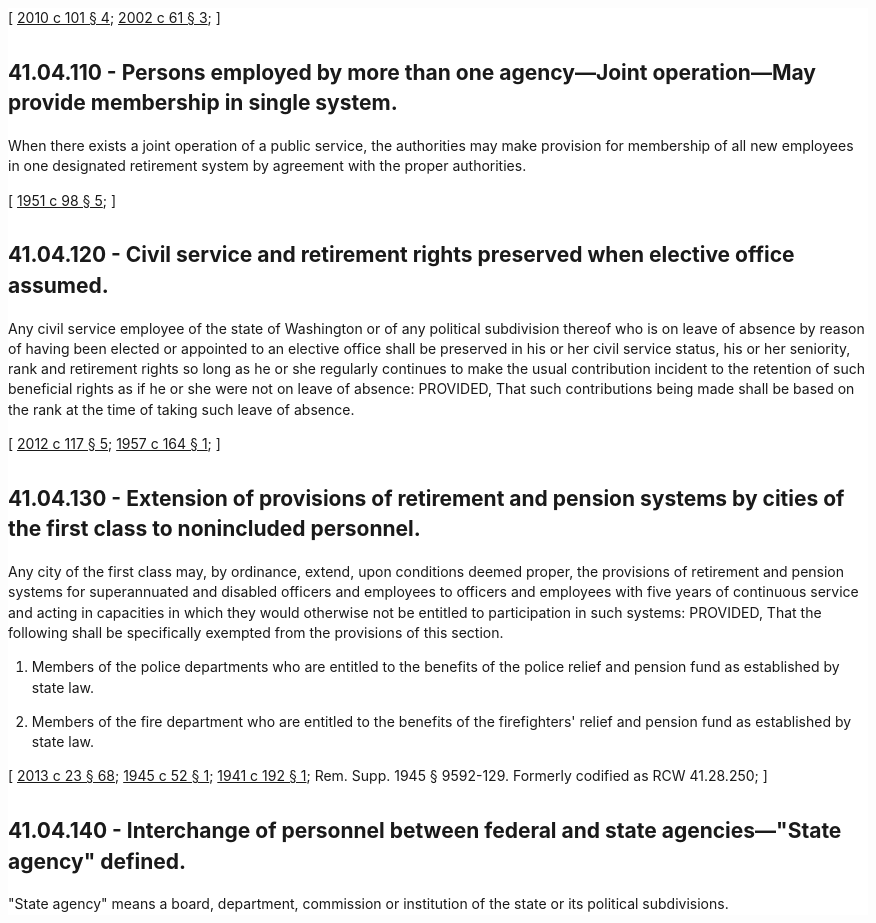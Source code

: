 \[ [2010 c 101 § 4](http://lawfilesext.leg.wa.gov/biennium/2009-10/Pdf/Bills/Session%20Laws/Senate/6540.SL.pdf?cite=2010%20c%20101%20§%204); [2002 c 61 § 3](http://lawfilesext.leg.wa.gov/biennium/2001-02/Pdf/Bills/Session%20Laws/Senate/6372.SL.pdf?cite=2002%20c%2061%20§%203); \]

## 41.04.110 - Persons employed by more than one agency—Joint operation—May provide membership in single system.
When there exists a joint operation of a public service, the authorities may make provision for membership of all new employees in one designated retirement system by agreement with the proper authorities.

\[ [1951 c 98 § 5](http://leg.wa.gov/CodeReviser/documents/sessionlaw/1951c98.pdf?cite=1951%20c%2098%20§%205); \]

## 41.04.120 - Civil service and retirement rights preserved when elective office assumed.
Any civil service employee of the state of Washington or of any political subdivision thereof who is on leave of absence by reason of having been elected or appointed to an elective office shall be preserved in his or her civil service status, his or her seniority, rank and retirement rights so long as he or she regularly continues to make the usual contribution incident to the retention of such beneficial rights as if he or she were not on leave of absence: PROVIDED, That such contributions being made shall be based on the rank at the time of taking such leave of absence.

\[ [2012 c 117 § 5](http://lawfilesext.leg.wa.gov/biennium/2011-12/Pdf/Bills/Session%20Laws/Senate/6095.SL.pdf?cite=2012%20c%20117%20§%205); [1957 c 164 § 1](http://leg.wa.gov/CodeReviser/documents/sessionlaw/1957c164.pdf?cite=1957%20c%20164%20§%201); \]

## 41.04.130 - Extension of provisions of retirement and pension systems by cities of the first class to nonincluded personnel.
Any city of the first class may, by ordinance, extend, upon conditions deemed proper, the provisions of retirement and pension systems for superannuated and disabled officers and employees to officers and employees with five years of continuous service and acting in capacities in which they would otherwise not be entitled to participation in such systems: PROVIDED, That the following shall be specifically exempted from the provisions of this section.

1. Members of the police departments who are entitled to the benefits of the police relief and pension fund as established by state law.

2. Members of the fire department who are entitled to the benefits of the firefighters' relief and pension fund as established by state law.

\[ [2013 c 23 § 68](http://lawfilesext.leg.wa.gov/biennium/2013-14/Pdf/Bills/Session%20Laws/Senate/5077-S.SL.pdf?cite=2013%20c%2023%20§%2068); [1945 c 52 § 1](http://leg.wa.gov/CodeReviser/documents/sessionlaw/1945c52.pdf?cite=1945%20c%2052%20§%201); [1941 c 192 § 1](http://leg.wa.gov/CodeReviser/documents/sessionlaw/1941c192.pdf?cite=1941%20c%20192%20§%201); Rem. Supp. 1945 § 9592-129. Formerly codified as RCW  41.28.250; \]

## 41.04.140 - Interchange of personnel between federal and state agencies—"State agency" defined.
"State agency" means a board, department, commission or institution of the state or its political subdivisions.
•••••
• **What you will do**: Begin at the first line of the records and please reproduce every line exactly through the one containing "[1951 c 98 §", leaving all pictures out.

• **Exercise result**:
Source code

: \[ [2010 c 101 § 4](http://lawfilesext.leg.wa.gov/biennium/2009-10/Pdf/Bills/Session%20Laws/Senate/6540.SL.pdf?cite=2010%20c%20101%20§%204); [2002 c 61 § 3](http://lawfilesext.leg.wa.gov/biennium/2001-02/Pdf/Bills/Session%20Laws/Senate/6372.SL.pdf?cite=2002%20c%2061%20§%203); \]

## 41.04.110 - Persons employed by more than one agency—Joint operation—May provide membership in single system.
When there exists a joint operation of a public service, the authorities may make provision for membership of all new employees in one designated retirement system by agreement with the proper authorities.

\[ [1951 c 98 § 5](http://leg.wa.gov/CodeReviser/documents/sessionlaw/1951c98.pdf?cite=1951%20c%2098%20§%205); \]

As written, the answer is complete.